WASHINGTON (Reuters) - The IMF gave itself a scathing review for its mistakes in spotting the roots of the global crisis and acknowledged it fell short in its job as the world’s global financial overseer.
In a series of papers that look at the initial lessons from the crisis, the IMF said a patchwork of uncoordinated oversight and ineffective messaging failed to spot and call attention to the risk that a global credit boom could burst spectacularly, triggering the worst global slump in decades.
The IMF said warnings before the crisis, including its own, were too scattered and unspecific to force policy-makers to act, let alone prompt collective policy action.
In the long list of its failings, the IMF acknowledged its surveillance either missed or underestimated risks, while complacency was encouraged by its optimistic bottom-line assessments and hedged messages.
It also called for a legitimate international forum of top policymakers to respond to global systemic risks and to strengthen ground rules on cross-border financial regulation.
The call comes as Group of 20 finance leaders from the developed and developing world prepare to meet in London next week to discuss the current crisis.
“This crisis has been a wake-up call for reassessing the effectiveness of international financial architecture and in particular for mechanisms to head off systemic risks,” Reza Moghadam, director of the IMF’s strategy, policy and review department, told a news conference.
Several countries, including big emerging market economies, have long called for an overhaul of the way the IMF monitors countries’ economies, saying its oversight can only be effective when it is willing to speak its mind on issues affecting both industrialized and emerging economies.
Emerging and developing countries are pushing hard for more voting power in the IMF, which has long been dominated by the United States and Europe.
Moghadam said the crisis revealed flaws not only in global surveillance but also policy coordination and cross-border financial regulation.
“To be sure, there was some prescient bell ringing about the build-up of risks in the U.S. banking model and housing market,” the IMF said. “However, official warnings both within and outside the Fund were insufficiently specific, detailed, or dire to gain traction with policy-makers.”
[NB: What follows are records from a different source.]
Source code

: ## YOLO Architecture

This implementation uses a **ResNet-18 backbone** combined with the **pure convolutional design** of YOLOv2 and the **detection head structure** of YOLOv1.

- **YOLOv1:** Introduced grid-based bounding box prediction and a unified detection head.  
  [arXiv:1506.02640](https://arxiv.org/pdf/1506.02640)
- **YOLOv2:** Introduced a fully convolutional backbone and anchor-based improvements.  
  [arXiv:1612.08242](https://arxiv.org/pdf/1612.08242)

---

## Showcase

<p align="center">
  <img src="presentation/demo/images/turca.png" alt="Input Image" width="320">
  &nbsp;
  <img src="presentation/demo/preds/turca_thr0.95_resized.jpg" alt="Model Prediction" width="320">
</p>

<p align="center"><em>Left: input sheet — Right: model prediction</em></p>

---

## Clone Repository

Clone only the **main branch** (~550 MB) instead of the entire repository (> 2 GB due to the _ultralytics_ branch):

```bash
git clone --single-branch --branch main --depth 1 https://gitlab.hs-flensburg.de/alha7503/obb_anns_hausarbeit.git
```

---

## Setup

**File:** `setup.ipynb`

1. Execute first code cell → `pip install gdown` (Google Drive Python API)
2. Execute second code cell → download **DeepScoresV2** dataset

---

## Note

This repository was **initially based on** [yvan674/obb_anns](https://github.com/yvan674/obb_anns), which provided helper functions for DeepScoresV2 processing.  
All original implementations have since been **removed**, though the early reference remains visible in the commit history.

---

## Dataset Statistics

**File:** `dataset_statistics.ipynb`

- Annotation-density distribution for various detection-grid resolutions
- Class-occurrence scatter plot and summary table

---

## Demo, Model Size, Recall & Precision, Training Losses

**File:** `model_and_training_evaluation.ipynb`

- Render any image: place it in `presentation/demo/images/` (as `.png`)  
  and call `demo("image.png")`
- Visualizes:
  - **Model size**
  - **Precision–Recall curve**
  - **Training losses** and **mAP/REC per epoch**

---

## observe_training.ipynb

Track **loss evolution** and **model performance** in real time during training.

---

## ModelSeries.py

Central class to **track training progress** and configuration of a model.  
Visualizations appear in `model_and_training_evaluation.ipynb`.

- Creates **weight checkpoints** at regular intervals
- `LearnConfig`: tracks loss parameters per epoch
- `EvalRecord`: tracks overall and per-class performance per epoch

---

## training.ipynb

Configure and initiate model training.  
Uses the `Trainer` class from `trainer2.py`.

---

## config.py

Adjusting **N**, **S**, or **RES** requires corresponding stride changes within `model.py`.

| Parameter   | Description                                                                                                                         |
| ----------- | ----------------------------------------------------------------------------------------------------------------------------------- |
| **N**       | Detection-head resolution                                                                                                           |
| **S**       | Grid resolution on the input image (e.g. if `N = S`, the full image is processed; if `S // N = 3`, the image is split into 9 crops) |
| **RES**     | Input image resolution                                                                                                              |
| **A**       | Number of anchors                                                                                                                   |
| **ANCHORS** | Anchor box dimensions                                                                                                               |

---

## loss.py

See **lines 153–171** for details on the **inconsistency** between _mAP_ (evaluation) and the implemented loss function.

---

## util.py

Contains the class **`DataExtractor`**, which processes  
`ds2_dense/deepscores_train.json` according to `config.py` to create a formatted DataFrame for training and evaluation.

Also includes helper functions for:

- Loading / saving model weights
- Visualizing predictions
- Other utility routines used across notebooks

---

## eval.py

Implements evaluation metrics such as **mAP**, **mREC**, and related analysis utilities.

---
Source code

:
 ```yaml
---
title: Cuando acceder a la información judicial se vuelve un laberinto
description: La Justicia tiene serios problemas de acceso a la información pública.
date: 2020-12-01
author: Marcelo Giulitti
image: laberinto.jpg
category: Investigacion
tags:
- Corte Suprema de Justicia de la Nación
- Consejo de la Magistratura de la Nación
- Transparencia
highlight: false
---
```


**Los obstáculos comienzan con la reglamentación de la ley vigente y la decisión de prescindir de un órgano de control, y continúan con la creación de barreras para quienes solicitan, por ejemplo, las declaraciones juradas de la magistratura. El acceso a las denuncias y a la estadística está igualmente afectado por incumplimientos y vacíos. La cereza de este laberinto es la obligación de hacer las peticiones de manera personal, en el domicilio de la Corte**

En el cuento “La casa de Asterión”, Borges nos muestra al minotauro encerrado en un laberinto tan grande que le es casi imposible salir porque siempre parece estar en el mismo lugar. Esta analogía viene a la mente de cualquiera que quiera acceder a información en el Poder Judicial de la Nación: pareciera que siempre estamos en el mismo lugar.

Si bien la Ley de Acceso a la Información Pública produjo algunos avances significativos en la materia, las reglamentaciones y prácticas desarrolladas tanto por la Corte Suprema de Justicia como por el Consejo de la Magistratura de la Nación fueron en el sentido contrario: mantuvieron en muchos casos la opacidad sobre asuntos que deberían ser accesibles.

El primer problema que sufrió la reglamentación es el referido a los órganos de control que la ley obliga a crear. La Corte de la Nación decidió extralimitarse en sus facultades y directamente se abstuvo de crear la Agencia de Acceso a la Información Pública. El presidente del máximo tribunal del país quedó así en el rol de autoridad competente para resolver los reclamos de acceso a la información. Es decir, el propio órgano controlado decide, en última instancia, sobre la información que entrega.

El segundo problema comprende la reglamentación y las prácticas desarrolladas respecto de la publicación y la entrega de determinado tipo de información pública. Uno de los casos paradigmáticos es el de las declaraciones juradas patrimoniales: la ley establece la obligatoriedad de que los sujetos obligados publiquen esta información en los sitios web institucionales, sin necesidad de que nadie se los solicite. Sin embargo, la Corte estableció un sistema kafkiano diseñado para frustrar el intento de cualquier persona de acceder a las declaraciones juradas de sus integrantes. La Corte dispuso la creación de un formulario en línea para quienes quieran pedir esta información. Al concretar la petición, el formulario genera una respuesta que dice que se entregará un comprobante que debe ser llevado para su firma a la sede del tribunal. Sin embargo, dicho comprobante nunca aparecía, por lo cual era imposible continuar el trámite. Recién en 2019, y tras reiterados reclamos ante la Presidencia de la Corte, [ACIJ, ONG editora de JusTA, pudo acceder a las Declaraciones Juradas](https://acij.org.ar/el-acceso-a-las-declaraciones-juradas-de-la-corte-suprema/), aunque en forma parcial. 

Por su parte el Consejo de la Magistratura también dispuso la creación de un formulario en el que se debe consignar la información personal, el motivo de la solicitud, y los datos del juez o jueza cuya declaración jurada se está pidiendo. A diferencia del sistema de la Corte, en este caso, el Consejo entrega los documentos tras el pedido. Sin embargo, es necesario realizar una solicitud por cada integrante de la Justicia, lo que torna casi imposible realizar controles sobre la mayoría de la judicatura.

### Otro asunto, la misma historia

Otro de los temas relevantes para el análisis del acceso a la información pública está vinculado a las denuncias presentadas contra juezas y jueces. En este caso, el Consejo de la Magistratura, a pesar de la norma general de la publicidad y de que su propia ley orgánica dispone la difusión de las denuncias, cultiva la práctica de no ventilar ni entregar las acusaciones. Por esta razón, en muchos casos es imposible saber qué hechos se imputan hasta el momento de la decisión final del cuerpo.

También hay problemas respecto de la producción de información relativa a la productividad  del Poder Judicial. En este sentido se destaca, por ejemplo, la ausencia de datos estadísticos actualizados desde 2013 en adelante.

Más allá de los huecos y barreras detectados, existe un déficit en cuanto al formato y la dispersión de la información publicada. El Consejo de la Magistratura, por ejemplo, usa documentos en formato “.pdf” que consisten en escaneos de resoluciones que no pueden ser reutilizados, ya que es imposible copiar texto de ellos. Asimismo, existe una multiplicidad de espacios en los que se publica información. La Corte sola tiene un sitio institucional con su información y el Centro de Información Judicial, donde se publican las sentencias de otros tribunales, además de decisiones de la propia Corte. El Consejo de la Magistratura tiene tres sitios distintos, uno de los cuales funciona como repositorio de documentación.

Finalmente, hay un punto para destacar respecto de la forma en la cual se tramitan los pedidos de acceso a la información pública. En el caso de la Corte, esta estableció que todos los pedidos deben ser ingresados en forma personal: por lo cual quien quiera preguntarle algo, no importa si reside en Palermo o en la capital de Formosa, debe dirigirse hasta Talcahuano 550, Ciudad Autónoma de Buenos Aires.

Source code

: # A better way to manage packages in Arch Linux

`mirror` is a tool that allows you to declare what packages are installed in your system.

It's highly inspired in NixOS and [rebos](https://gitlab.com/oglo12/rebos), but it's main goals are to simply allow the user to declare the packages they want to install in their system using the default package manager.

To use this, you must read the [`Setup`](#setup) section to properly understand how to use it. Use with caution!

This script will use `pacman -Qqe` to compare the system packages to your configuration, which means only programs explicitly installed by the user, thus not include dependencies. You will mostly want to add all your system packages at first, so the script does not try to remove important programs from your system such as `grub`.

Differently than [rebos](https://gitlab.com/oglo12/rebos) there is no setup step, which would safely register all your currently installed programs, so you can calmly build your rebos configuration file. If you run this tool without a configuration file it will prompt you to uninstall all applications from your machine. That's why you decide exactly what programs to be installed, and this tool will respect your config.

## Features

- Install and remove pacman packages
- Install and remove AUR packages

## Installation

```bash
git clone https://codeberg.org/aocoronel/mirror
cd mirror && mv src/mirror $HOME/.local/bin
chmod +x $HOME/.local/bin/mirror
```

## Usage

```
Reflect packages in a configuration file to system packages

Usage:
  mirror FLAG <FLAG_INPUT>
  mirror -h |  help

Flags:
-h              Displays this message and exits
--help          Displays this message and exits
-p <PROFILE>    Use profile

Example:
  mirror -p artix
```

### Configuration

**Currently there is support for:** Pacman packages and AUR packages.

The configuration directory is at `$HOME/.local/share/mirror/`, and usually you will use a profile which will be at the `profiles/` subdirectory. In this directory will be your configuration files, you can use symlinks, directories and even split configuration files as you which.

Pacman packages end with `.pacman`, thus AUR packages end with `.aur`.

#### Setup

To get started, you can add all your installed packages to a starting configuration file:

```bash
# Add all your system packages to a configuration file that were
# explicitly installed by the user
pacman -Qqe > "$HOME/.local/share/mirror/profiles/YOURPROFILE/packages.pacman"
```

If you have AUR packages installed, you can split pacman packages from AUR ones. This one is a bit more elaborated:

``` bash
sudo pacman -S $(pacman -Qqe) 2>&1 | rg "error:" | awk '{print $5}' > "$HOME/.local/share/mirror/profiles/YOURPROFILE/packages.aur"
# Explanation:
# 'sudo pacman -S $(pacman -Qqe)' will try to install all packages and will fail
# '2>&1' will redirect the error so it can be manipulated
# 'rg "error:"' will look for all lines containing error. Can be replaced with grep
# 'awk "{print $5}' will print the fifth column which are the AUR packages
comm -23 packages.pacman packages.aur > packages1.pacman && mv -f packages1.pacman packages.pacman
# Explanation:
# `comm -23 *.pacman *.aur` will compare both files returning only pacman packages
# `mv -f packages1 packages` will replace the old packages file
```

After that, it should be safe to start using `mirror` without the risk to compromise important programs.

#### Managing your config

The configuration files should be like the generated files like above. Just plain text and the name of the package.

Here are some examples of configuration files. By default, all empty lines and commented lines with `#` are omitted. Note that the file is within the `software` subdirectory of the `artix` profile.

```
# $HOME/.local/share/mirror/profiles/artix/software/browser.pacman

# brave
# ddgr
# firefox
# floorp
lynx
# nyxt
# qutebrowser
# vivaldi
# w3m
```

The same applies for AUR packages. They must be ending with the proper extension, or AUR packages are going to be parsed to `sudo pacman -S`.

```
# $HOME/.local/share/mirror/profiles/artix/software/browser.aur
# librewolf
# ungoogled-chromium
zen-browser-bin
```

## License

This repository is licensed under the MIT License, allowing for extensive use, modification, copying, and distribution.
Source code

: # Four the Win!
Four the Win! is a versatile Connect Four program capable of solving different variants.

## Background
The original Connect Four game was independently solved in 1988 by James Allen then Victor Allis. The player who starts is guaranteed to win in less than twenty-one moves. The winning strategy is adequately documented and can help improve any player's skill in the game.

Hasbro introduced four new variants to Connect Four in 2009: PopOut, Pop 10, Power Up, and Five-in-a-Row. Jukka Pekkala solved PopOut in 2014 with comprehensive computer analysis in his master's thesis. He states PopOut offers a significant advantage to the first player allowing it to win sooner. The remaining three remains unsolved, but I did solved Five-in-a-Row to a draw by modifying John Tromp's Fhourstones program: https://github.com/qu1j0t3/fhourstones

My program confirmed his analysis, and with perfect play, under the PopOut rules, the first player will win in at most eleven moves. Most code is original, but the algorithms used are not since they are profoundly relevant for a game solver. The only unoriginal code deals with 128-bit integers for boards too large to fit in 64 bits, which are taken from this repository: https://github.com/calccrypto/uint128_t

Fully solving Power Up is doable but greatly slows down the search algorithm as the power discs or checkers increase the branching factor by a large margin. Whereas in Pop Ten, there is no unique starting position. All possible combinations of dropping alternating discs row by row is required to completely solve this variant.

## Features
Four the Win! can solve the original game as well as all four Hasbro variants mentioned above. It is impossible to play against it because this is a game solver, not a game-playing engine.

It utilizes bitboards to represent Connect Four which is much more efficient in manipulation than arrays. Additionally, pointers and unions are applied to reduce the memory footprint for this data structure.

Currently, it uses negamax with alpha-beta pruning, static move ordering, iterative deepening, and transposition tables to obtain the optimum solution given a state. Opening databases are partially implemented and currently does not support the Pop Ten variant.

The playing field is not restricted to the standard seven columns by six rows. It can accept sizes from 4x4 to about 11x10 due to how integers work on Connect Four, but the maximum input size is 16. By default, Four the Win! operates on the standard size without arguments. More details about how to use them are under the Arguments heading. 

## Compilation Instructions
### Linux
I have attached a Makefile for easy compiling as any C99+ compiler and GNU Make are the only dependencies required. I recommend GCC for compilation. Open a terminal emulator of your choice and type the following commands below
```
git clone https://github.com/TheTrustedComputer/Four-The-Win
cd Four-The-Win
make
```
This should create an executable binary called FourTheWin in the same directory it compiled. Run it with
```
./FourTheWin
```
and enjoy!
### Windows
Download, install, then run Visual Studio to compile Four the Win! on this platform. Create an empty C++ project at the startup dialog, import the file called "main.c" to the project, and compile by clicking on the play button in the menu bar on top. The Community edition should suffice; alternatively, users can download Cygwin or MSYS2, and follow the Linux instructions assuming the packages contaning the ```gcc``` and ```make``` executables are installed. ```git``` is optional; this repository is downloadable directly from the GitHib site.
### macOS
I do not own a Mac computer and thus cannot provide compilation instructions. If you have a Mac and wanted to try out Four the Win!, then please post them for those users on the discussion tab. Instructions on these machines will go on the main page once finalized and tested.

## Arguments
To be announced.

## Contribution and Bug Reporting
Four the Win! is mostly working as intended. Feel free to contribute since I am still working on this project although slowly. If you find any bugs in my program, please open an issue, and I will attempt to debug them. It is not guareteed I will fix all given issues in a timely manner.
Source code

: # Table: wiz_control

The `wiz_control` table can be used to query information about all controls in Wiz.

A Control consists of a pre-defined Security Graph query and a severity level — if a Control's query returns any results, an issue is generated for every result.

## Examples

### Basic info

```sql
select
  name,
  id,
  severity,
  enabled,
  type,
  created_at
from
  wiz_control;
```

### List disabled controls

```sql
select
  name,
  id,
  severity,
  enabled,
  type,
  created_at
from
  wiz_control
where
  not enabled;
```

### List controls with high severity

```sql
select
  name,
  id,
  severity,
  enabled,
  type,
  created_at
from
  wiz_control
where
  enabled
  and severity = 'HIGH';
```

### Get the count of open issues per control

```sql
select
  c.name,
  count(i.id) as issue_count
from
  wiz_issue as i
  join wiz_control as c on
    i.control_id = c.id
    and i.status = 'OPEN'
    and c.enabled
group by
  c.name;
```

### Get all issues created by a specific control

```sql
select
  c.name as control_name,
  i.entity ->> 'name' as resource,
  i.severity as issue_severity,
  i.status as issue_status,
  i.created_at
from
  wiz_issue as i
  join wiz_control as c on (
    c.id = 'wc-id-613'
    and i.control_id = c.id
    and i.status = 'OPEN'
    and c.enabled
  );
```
The IMF said the policy advice and coordination was fragmented and called for more coordination among key global
financial institutions, including the IMF to the Bank for International Settlements and the Financial Stability Forum.
The paper said the IMF identified potential risks in its cacophony of research and reports on the state of the global economy, but its messages on global developments were often coded and embedded in lengthy discussions or lists of concerns.
It also said the Fund underestimated the links between macroeconomic risks and development in domestic and financial markets. While not alone, its surveillance underrated the combined threat of new complex financial instruments and rising leverage.
It said its optimistic bottom-line assessments encouraged a generally rosy view on advanced countries and financial innovation.
Emerging market economies, including China, have long complained about the IMF’s perceived lack of evenhandedness, and want the IMF to be just as assertive in pointing out policy shortcomings in rich nations as they do elsewhere.
The IMF said its surveillance mirrored the conventional view that advanced countries with relatively low and stable inflation and well-capitalized banking sectors could withstand the unwinding of any froth in housing and capital markets.
“While this is understandable, more time should have been spent on ‘tail risks’ from these domestic vulnerabilities,” the IMF said.
It also noted that it did, however, repeatedly warn about the risks of global imbalances, although it acknowledged as the economic imbalances rose, the message became more muted rather than louder.
“However, this analysis missed the key connection to the looming dangers in the shadow banking system,” it added.
The IMF also admitted there was not enough follow-through, especially when risks it identified were ignored by governments. Instead of speaking up about its concerns, the IMF acknowledged that it backed off and downplayed the message.